All of our friends had told us how difficult the Wavine Cyrique hike is on Dominica. Over dinner, one of our friends, eyes wide, told us how she’d cried all the way down the hike because she thought she was going to die.
We had to try this challenge.
Wavine Cyrique is basically a cliff that drops off into the sea. To do the hike, you walk for about 10 minutes through jungle to the cliff’s edge. Then begins the challenge – climbing down the cliff.
Nicodemus, the local who lives in a shack at the top of the trail, told us that the only people who used to climb down the cliff were fishermen like himself trying to get to their boats.
Over the years the hike has become popular with sight-seers and now Nicodemus maintains it so tourists like ourselves can have the ‘joy’ (fear) of scalling the cliff for ourselves.
Nicodemus and his mates have hooked up ropes and wooden ladders down the cliff face which makes the descent easier. And he’s proud to say that no one has ever injured themselves getting down to the beach.
However, there’s no escaping the fact that there’s a drop of 80 feet to the rocky base of the cliff below. But if you were to slip, your fall would probably be slowed by the numerous tree branches sticking out of the wall – you’re most likely to hit each one of the way down.
Ironically, these tree branches and roots were actually a life-saver for me, as I found using them as foot and hand holds was actually easier than the ropes and other man made aids.
Nonetheless, it’s a terrifying hike but luckily Dave and I managed to keep it together enough to get to the bottom.
Once we were there, a quick walk to the left and around the curve of the cliff line and you come to a little bay.
Unfortunately the tide was in a little but that didn’t take away from the view of the spectacular waterfall coming out of the cliff and onto the beach below.
The only drawback was that there was a lot of rubbish strewn along the beach, somewhat jarring with the image of paradise.
Nonetheless, we were the only people on the beach, making it a perfect place to relax for an hour.

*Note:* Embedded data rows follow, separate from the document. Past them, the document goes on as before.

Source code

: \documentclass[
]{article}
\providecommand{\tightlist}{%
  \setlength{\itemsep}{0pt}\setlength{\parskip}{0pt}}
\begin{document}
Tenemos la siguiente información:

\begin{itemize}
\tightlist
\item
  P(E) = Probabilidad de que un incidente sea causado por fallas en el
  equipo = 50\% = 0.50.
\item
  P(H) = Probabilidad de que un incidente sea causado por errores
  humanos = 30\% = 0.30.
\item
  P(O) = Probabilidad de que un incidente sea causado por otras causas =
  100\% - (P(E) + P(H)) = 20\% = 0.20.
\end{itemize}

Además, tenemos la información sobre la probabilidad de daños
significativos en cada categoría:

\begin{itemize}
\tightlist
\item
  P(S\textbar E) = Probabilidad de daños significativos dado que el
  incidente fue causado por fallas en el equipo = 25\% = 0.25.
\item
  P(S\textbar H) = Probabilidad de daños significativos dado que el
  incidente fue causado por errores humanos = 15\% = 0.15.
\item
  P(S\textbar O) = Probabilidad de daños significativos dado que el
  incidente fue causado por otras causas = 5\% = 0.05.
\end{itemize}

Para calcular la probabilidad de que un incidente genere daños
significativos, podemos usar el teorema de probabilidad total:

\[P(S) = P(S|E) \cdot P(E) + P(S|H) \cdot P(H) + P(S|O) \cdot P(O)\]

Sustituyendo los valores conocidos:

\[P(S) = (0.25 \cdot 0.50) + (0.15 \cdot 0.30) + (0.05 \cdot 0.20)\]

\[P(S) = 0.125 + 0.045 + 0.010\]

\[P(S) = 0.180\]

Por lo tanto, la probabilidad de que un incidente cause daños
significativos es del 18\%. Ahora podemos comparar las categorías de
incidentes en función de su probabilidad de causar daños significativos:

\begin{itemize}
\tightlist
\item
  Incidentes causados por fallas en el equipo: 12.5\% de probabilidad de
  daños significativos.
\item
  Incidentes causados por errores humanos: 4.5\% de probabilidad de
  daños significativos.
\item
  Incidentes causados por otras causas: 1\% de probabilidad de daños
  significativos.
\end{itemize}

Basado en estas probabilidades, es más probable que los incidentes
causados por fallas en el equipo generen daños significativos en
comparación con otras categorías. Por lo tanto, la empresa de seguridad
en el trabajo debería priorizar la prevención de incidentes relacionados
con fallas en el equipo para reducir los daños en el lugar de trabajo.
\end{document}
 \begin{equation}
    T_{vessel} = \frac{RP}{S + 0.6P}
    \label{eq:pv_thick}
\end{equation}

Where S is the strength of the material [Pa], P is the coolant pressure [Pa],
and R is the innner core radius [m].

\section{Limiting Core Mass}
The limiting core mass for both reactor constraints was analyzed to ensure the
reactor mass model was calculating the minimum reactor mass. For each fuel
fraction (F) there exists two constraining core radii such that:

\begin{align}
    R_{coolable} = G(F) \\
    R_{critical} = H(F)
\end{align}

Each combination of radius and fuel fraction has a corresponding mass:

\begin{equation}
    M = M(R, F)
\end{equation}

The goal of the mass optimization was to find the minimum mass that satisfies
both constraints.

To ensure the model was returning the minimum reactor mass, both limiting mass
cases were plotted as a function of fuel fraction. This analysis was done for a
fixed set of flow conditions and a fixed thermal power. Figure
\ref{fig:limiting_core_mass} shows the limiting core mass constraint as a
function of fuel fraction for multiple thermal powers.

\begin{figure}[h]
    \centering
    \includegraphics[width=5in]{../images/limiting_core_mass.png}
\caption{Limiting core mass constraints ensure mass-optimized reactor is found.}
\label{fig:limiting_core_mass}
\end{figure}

After our climb back up the cliff we were hot and sweaty again so we drove to the hidden Twa Basens for a refreshing dip to cool off.
It was a frightening hike, but not as scary as when Dave nearly broke his back when we were hiking in Oregon – I don’t think anything could ever top that!
What’s the scariest hike you’ve ever done?
What you need to know:
Cost: It’s free to do hike Wavine Cyrique and to visit Twa Basens.
When to go: Check the tide times for Wavine Cyrique because it’s best to go at low tide as you’ll get more of the shore to relax on. At high tide the waterfall will go into the water rather than onto the sand – it’s somewhat more impressive when it goes onto the sand.
How to get there: For Wavine Cyrique, follow the road south from Roasalie. On the main road there is a sign for the village of Rivere Cyrique. Follow this road and on the left hand side you’ll see a sign pointing to Wavine Cyrique.
Drive up the road, which is amongst houses, and park at the end at the beginning of a track. This is the trailhead.
To get to Twa Basens, drive towards the south side of Rivere Cyrique and you’ll come to a bridge that crosses a stream. You’ll see a faded yellow concrete block and the overgrown trailhead is to the right of this.
Follow the stream up river and you’ll come to three pools – we just swam in the first one. For the others you’ll need to scramble up the rocks on the side of the first pool.
What else: Wavine Cyrique is difficult and the elderly and young children shouldn’t attempt it. Prepare to have shaky limbs when you’ve finished.
Because the beach is on the Atlantic side, it’s also very rough and has strong currents, so take extreme care if you swim (or don’t risk swimming at all).